Contrary to what the author of the Christianity today article says, feminism isn't the acknowledgment that women are human beings. We know that. We're not cows or grasshoppers. Feminism is about fighting these myths about womanhood and sexuality that are pushed on us from everywhere. Feminism is about acknowledging that we are created with desires and hopes and fears and dreams just like men, and that we have autonomy over all of those things. It's not about not needing men, as she asserts. People were created for companionship, friendship or romance, gay or straight and everything in between. Feminism is about claiming a space for ourselves within God's kingdom where we all equally participate in bringing about God's promised future. We need it because we still tell our little girls that their value comes from whether or not they keep their knees together, and that is a lie. I'm not saying that promiscuity is a good thing. I think sex is something to be cherished between people who are deeply in love, and preferably who are or will be married to one another because it is a way to protect your hearts. But what I am saying is that regardless of your gender or sexual relationships or ability to have children, your worth comes from Jesus Christ who called you and named you a beloved child of God. And until we tell our daughters that and believe it 100% and live it, we as Christians need feminism. So I'm sorry, Hannah Anderson, but I think you are wrong, because men are still telling young women that it would be better if their life ended than for them to be raped, and that's not okay. That is why I am a Christian feminist, and that's why you should be too.

1 comment:

  1. Nice post. I think if women follow what society tells them what is the norm, then that's the problem. Just throw out everything from the past, and life how you want--then you will be fine. I'm being pretty vague here because I'm too lazy to go into detail.
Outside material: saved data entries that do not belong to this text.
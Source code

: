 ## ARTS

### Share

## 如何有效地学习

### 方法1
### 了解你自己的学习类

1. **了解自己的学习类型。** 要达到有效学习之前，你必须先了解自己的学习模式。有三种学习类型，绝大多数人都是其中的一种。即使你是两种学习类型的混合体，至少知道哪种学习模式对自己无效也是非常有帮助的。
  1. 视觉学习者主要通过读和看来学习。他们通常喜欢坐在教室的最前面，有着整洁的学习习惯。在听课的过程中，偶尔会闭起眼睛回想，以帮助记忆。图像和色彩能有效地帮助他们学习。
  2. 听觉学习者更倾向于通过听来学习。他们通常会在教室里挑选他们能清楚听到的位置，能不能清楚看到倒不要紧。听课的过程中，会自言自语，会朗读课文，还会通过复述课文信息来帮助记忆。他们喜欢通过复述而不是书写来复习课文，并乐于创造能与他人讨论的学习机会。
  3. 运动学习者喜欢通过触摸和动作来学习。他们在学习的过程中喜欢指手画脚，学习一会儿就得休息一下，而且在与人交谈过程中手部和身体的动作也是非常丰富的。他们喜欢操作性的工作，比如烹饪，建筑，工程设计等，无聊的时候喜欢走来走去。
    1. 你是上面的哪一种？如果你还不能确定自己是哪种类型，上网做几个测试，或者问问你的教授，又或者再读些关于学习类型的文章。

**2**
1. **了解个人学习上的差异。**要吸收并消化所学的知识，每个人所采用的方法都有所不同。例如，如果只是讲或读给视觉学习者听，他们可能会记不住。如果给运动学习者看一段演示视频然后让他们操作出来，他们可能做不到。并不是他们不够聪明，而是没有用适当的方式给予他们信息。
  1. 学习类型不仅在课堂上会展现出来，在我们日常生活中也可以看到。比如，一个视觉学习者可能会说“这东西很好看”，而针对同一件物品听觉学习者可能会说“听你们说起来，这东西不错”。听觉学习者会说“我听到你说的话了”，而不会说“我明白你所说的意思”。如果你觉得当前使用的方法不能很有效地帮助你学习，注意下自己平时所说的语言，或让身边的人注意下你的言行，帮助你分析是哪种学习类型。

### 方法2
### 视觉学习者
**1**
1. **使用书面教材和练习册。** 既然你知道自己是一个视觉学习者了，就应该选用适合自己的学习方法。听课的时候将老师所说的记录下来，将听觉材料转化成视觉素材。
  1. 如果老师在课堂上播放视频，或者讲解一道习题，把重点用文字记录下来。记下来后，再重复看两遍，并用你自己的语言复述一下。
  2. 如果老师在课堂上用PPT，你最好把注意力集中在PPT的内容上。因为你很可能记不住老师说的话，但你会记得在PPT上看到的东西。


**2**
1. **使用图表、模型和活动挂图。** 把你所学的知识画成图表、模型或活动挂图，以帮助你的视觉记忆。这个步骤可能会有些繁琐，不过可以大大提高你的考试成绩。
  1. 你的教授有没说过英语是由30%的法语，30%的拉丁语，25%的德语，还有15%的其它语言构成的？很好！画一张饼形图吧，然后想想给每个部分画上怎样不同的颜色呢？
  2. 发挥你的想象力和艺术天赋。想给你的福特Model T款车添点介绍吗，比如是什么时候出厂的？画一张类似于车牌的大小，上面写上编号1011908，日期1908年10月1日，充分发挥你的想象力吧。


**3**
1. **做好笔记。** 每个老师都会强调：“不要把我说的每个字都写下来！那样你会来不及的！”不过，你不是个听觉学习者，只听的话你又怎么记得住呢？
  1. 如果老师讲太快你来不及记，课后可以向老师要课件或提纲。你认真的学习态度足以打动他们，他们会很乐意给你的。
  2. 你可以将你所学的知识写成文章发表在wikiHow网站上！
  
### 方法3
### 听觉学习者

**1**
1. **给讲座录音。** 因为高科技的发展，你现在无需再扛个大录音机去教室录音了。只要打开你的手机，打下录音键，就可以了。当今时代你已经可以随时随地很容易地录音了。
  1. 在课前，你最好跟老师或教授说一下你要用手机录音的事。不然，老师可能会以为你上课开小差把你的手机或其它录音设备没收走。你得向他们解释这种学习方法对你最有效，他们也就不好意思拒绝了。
But in order to stop the idea that 'women are second' etc. etc. you have to stop acknowledging that idea as the norm. If you throw that idea out, then you won't have to worry about feeling that way. I lived my whole life not feeling second to men because I don't even pay attention to that idea anymore. I never believed it in the first place. No one should. I think we live in a time where everyone has a chance if they just forget about what society says and live by their own terms. Not saying you shouldn't have values, or there aren't any major 'truths' in life--but I think you come to find those on your own in life through personal experiences, etc.

    That's just my take, though.

    Once we stop paying attention to feeling like society is against women, etc. or listening to people with wacky ideas regarding women--then it will go away. Like anything, if you no longer pay attention to it--it has no chance of existing anymore.